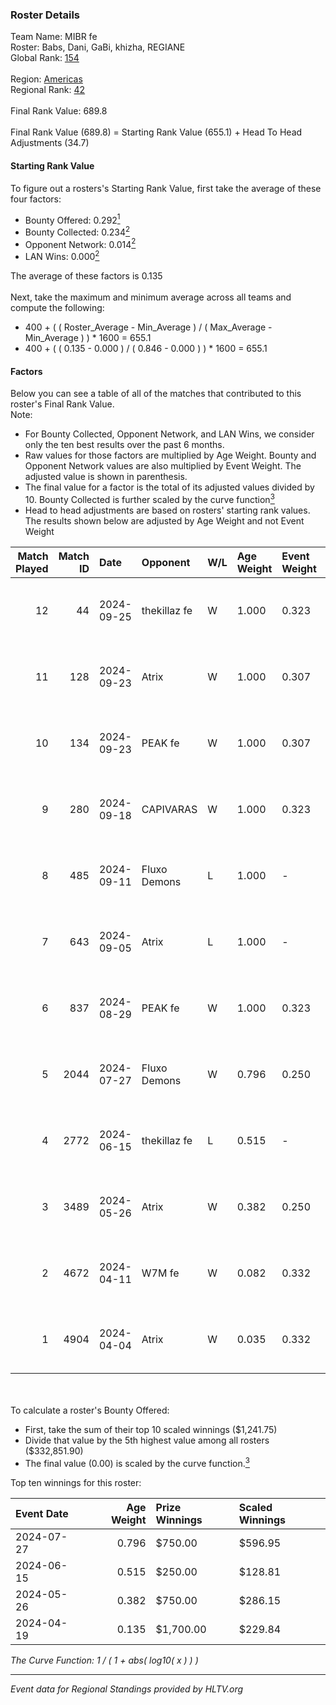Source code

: ### Roster Details<br />
Team Name: MIBR fe<br />
Roster: Babs, Dani, GaBi, khizha, REGIANE<br />
Global Rank: [154](../../standings_global_2024_09_26.md)<br />
<br />
Region: [Americas]( ../../standings_americas_2024_09_26.md)<br />
Regional Rank: [42]( ../../standings_americas_2024_09_26.md)<br />
<br />
Final Rank Value:  689.8<br />
<br />
Final Rank Value (689.8) = Starting Rank Value (655.1) + Head To Head Adjustments (34.7)<br />

#### Starting Rank Value<br />
To figure out a rosters's Starting Rank Value, first take the average of these four factors:<br />
- Bounty Offered: 0.292[<sup>1</sup>](#table2)
- Bounty Collected: 0.234[<sup>2</sup>](#table1)
- Opponent Network: 0.014[<sup>2</sup>](#table1)
- LAN Wins: 0.000[<sup>2</sup>](#table1)

The average of these factors is 0.135<br />
<br />
Next, take the maximum and minimum average across all teams and compute the following:<br />
- 400 + ( ( Roster_Average - Min_Average ) / ( Max_Average - Min_Average ) ) * 1600 = 655.1
- 400 + ( ( 0.135 - 0.000 ) / ( 0.846 - 0.000 ) ) * 1600 = 655.1


#### Factors<br />
Below you can see a table of all of the matches that contributed to this roster's Final Rank Value.<br />
Note:<br />

- For Bounty Collected, Opponent Network, and LAN Wins, we consider only the ten best results over the past 6 months.
- Raw values for those factors are multiplied by Age Weight. Bounty and Opponent Network values are also multiplied by Event Weight. The adjusted value is shown in parenthesis.
- The final value for a factor is the total of its adjusted values divided by 10. Bounty Collected is further scaled by the curve function[<sup>3</sup>](#curveFunction)
- Head to head adjustments are based on rosters' starting rank values. The results shown below are adjusted by Age Weight and not Event Weight
<span id="table1"></span><br />


| Match Played | Match ID | Date       | Opponent     | W/L | Age Weight | Event Weight | Bounty Collected | Opponent Network | LAN Wins  | H2H Adj. | Roster                             |
| -: | -: | :- | :- | :- | :- | :- | :- | :- | :- | -: | :- |
|           12 |       44 | 2024-09-25 | thekillaz fe | W   | 1.000      | 0.323        | 0.002 (0.001)    | 0.096 (0.031)    | 0 (0.000) |    11.96 | Babs, Dani, GaBi, khizha, REGIANE  |
|           11 |      128 | 2024-09-23 | Atrix        | W   | 1.000      | 0.307        | 0.001 (0.000)    | 0.161 (0.049)    | 0 (0.000) |    14.59 | Babs, Dani, GaBi, khizha, REGIANE  |
|           10 |      134 | 2024-09-23 | PEAK fe      | W   | 1.000      | 0.307        | 0.001 (0.000)    | 0.000 (0.000)    | 0 (0.000) |     7.93 | Babs, Dani, GaBi, khizha, REGIANE  |
|            9 |      280 | 2024-09-18 | CAPIVARAS    | W   | 1.000      | 0.323        | 0.000 (0.000)    | 0.000 (0.000)    | 0 (0.000) |     5.55 | Babs, Dani, GaBi, khizha, REGIANE  |
|            8 |      485 | 2024-09-11 | Fluxo Demons | L   | 1.000      | -            | -                | -                | -         |   -11.05 | Babs, Dani, GaBi, khizha, REGIANE  |
|            7 |      643 | 2024-09-05 | Atrix        | L   | 1.000      | -            | -                | -                | -         |   -16.71 | Babs, Dani, GaBi, khizha, REGIANE  |
|            6 |      837 | 2024-08-29 | PEAK fe      | W   | 1.000      | 0.323        | 0.001 (0.000)    | 0.000 (0.000)    | 0 (0.000) |     8.77 | Babs, Dani, GaBi, khizha, REGIANE  |
|            5 |     2044 | 2024-07-27 | Fluxo Demons | W   | 0.796      | 0.250        | 0.020 (0.004)    | 0.229 (0.046)    | 0 (0.000) |    15.42 | Babs, Dani, ferzy, khizha, REGIANE |
|            4 |     2772 | 2024-06-15 | thekillaz fe | L   | 0.515      | -            | -                | -                | -         |    -8.97 | Babs, Dani, ferzy, khizha, REGIANE |
|            3 |     3489 | 2024-05-26 | Atrix        | W   | 0.382      | 0.250        | 0.001 (0.000)    | 0.161 (0.015)    | 0 (0.000) |     5.69 | Babs, Dani, ferzy, khizha, REGIANE |
|            2 |     4672 | 2024-04-11 | W7M fe       | W   | 0.082      | 0.332        | 0.001 (0.000)    | 0.005 (0.000)    | 0 (0.000) |     1.02 | Babs, Dani, ferzy, khizha, REGIANE |
|            1 |     4904 | 2024-04-04 | Atrix        | W   | 0.035      | 0.332        | 0.001 (0.000)    | 0.161 (0.002)    | 0 (0.000) |     0.52 | Babs, Dani, ferzy, khizha, REGIANE |

<br />
<span id="table2"></span><br />
To calculate a roster's Bounty Offered:<br />

- First, take the sum of their top 10 scaled winnings ($1,241.75)
- Divide that value by the 5th highest value among all rosters ($332,851.90)
- The final value (0.00) is scaled by the curve function.[<sup>3</sup>](#curveFunction)

Top ten winnings for this roster:<br />

| Event Date | Age Weight | Prize Winnings | Scaled Winnings |
| :- | -: | :- | :- |
| 2024-07-27 |      0.796 | $750.00        | $596.95         |
| 2024-06-15 |      0.515 | $250.00        | $128.81         |
| 2024-05-26 |      0.382 | $750.00        | $286.15         |
| 2024-04-19 |      0.135 | $1,700.00      | $229.84         |


<span id="curveFunction"></span>_The Curve Function: 1 / ( 1 + abs( log10( x ) ) )_<br />

---
_Event data for Regional Standings provided by HLTV.org_<br />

AIM OF THE TASK:
In the lines above, locate the string "Collected". Copy every line where it occurs.

OUTPUT FOR THIS TASK:
- Bounty Collected: 0.234[<sup>2</sup>](#table1)
- For Bounty Collected, Opponent Network, and LAN Wins, we consider only the ten best results over the past 6 months.
- The final value for a factor is the total of its adjusted values divided by 10. Bounty Collected is further scaled by the curve function[<sup>3</sup>](#curveFunction)
| Match Played | Match ID | Date       | Opponent     | W/L | Age Weight | Event Weight | Bounty Collected | Opponent Network | LAN Wins  | H2H Adj. | Roster                             |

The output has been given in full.